Saved data entries
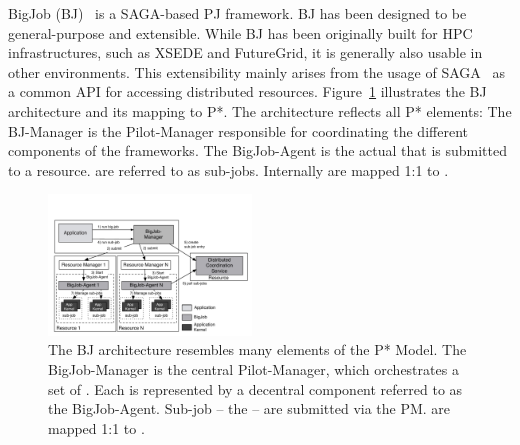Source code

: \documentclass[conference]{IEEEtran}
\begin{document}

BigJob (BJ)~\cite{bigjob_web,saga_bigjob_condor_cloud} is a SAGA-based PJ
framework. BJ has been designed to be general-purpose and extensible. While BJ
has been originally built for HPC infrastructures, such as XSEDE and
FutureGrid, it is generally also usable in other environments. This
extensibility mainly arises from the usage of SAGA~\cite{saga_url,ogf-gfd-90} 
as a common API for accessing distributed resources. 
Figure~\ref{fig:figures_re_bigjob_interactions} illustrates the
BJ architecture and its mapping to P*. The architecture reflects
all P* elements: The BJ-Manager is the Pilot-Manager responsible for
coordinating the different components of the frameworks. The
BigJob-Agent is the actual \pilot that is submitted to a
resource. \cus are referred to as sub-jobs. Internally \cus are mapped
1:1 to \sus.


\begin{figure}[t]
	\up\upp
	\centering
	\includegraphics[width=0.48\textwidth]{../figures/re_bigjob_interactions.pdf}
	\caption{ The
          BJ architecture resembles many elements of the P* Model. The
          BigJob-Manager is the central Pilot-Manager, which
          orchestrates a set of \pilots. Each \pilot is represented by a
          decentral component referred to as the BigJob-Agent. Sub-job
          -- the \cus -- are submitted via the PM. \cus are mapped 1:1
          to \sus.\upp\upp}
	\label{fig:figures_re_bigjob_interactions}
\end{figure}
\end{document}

--

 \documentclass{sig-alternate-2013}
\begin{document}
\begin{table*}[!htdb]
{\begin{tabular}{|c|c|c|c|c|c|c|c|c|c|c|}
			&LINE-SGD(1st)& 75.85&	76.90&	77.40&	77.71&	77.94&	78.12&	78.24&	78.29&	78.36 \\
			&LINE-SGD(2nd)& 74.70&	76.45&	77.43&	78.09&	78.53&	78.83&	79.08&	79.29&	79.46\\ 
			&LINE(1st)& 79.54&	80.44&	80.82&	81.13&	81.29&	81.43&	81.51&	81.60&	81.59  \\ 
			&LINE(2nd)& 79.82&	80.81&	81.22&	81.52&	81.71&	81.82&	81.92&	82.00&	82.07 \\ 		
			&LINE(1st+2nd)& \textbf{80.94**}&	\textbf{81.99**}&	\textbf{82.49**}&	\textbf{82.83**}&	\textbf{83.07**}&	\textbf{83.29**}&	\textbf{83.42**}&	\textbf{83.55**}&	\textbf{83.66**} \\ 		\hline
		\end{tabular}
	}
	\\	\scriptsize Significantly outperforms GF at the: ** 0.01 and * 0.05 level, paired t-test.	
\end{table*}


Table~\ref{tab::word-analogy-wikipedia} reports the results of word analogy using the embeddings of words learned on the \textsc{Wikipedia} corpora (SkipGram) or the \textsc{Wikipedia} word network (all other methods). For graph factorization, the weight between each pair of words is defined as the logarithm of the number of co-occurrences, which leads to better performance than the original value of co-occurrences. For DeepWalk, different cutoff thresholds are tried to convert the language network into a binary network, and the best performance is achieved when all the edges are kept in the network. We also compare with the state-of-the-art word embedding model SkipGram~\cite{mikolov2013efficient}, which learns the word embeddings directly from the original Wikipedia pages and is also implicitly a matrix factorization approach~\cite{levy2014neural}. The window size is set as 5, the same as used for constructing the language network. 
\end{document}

§ **Exercise goal**
All the lines that hold the word "Manager" must appear in the answer, copied from the records.

§ **Worked solution**
all P* elements: The BJ-Manager is the Pilot-Manager responsible for
          BigJob-Manager is the central Pilot-Manager, which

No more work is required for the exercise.